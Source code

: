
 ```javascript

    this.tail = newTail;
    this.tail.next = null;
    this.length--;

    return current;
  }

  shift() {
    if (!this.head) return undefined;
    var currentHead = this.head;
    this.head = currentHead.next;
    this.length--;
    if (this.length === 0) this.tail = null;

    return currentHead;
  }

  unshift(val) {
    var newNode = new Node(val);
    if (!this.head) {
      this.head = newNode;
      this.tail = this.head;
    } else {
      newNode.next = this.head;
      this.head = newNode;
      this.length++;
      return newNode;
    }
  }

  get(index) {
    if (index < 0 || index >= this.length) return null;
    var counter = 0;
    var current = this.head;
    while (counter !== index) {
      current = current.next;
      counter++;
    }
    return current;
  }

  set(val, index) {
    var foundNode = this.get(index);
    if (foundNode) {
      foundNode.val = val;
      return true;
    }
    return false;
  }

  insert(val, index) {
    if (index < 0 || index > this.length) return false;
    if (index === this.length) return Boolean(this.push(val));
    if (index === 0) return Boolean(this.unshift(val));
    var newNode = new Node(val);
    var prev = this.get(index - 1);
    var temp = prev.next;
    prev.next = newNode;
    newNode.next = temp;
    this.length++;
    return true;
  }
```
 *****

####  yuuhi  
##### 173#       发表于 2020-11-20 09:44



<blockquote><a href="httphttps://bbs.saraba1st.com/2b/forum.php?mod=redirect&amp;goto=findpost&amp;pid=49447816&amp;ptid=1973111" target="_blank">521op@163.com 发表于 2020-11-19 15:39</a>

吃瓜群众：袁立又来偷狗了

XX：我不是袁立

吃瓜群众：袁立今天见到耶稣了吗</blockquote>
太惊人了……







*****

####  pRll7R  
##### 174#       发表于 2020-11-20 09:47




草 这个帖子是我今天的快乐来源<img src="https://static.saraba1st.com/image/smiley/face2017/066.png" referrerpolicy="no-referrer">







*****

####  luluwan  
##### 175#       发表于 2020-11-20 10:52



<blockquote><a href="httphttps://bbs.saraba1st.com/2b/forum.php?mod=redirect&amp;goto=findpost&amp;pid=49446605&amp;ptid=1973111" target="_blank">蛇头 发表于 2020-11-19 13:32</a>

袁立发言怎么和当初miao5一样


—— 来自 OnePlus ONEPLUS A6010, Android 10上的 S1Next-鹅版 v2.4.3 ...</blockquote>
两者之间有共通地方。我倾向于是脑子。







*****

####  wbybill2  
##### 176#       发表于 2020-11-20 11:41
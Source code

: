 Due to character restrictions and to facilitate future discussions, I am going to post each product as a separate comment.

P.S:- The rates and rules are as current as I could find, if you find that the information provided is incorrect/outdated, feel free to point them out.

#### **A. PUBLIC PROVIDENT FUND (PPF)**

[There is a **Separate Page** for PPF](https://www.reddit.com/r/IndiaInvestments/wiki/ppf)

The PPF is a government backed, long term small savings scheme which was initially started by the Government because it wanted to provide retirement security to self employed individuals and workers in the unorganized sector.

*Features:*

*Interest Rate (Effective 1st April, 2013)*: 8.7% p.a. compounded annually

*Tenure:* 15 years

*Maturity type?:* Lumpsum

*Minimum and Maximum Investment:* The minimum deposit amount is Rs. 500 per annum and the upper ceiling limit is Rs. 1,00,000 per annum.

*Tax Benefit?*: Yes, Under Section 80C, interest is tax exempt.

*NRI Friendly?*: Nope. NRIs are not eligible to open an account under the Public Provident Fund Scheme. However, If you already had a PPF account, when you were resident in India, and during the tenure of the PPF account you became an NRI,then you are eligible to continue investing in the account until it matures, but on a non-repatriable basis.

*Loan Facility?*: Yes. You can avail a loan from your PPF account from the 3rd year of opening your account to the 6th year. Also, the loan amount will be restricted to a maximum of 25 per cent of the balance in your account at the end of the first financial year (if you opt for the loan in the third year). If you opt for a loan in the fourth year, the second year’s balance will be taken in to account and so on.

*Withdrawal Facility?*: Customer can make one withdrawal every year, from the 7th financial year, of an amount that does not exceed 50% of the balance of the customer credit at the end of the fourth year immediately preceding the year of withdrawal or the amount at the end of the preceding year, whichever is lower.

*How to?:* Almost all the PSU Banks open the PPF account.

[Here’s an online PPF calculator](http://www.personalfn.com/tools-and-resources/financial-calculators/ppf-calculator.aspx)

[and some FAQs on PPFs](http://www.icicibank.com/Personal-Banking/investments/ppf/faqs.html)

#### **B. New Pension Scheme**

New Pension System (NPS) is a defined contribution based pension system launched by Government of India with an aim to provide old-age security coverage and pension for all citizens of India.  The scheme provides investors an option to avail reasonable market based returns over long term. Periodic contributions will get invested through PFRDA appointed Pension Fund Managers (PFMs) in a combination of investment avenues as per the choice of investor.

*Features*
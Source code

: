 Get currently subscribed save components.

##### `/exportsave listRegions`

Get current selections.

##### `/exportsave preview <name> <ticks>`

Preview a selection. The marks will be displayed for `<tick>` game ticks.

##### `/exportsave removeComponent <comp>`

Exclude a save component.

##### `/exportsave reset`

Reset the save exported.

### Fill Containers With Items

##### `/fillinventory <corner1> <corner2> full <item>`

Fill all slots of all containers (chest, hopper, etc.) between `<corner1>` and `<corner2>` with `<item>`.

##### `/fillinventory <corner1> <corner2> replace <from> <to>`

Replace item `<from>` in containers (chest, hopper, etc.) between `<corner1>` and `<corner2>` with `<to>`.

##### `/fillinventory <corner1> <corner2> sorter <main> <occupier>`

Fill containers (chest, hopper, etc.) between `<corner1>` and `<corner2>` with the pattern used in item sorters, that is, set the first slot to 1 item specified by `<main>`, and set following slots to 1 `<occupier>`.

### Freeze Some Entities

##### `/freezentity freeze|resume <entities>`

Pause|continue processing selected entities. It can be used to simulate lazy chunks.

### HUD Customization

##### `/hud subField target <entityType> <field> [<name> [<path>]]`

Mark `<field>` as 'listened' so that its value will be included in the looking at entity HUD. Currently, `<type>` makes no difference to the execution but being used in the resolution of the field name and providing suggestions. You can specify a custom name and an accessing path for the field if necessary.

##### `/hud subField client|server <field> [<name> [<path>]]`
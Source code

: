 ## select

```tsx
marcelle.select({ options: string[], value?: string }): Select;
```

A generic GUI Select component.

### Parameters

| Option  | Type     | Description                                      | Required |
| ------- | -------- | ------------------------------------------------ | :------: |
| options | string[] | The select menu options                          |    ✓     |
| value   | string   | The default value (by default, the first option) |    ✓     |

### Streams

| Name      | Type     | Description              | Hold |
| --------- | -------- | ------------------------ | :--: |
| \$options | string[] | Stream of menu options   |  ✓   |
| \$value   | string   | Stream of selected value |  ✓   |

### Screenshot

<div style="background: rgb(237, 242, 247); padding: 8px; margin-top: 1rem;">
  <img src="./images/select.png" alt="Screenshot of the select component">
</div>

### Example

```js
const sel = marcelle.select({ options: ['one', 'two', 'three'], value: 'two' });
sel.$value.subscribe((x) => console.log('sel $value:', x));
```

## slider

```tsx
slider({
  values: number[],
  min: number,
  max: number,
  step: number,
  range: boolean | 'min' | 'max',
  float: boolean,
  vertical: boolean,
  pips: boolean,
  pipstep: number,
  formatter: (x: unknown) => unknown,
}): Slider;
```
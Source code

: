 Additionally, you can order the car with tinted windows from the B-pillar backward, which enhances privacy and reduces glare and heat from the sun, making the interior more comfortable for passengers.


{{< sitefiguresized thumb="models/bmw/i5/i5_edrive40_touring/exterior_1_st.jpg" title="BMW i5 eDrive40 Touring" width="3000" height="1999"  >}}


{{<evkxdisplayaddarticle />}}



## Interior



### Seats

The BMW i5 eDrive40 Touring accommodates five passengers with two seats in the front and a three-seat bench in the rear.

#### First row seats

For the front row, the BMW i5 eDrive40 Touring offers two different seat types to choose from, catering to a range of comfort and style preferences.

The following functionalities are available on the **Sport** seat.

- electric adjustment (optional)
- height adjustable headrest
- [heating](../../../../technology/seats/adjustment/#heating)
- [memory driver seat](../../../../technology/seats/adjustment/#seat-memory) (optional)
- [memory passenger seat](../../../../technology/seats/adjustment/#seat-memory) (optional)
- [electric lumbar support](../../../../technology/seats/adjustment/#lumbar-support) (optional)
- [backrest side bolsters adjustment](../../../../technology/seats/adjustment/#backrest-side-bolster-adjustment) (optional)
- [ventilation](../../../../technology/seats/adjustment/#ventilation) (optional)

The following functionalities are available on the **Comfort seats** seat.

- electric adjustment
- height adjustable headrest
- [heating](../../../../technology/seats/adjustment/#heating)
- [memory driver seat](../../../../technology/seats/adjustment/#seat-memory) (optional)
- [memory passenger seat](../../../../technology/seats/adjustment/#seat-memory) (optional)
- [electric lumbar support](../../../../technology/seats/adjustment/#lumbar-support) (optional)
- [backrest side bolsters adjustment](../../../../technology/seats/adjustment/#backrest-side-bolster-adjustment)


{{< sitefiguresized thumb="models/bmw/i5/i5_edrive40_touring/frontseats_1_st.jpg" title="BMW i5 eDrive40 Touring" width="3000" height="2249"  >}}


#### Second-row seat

Activity
What is the number of lines in the records that hold the word "available"? Answer with that number by itself.

Problem solution
2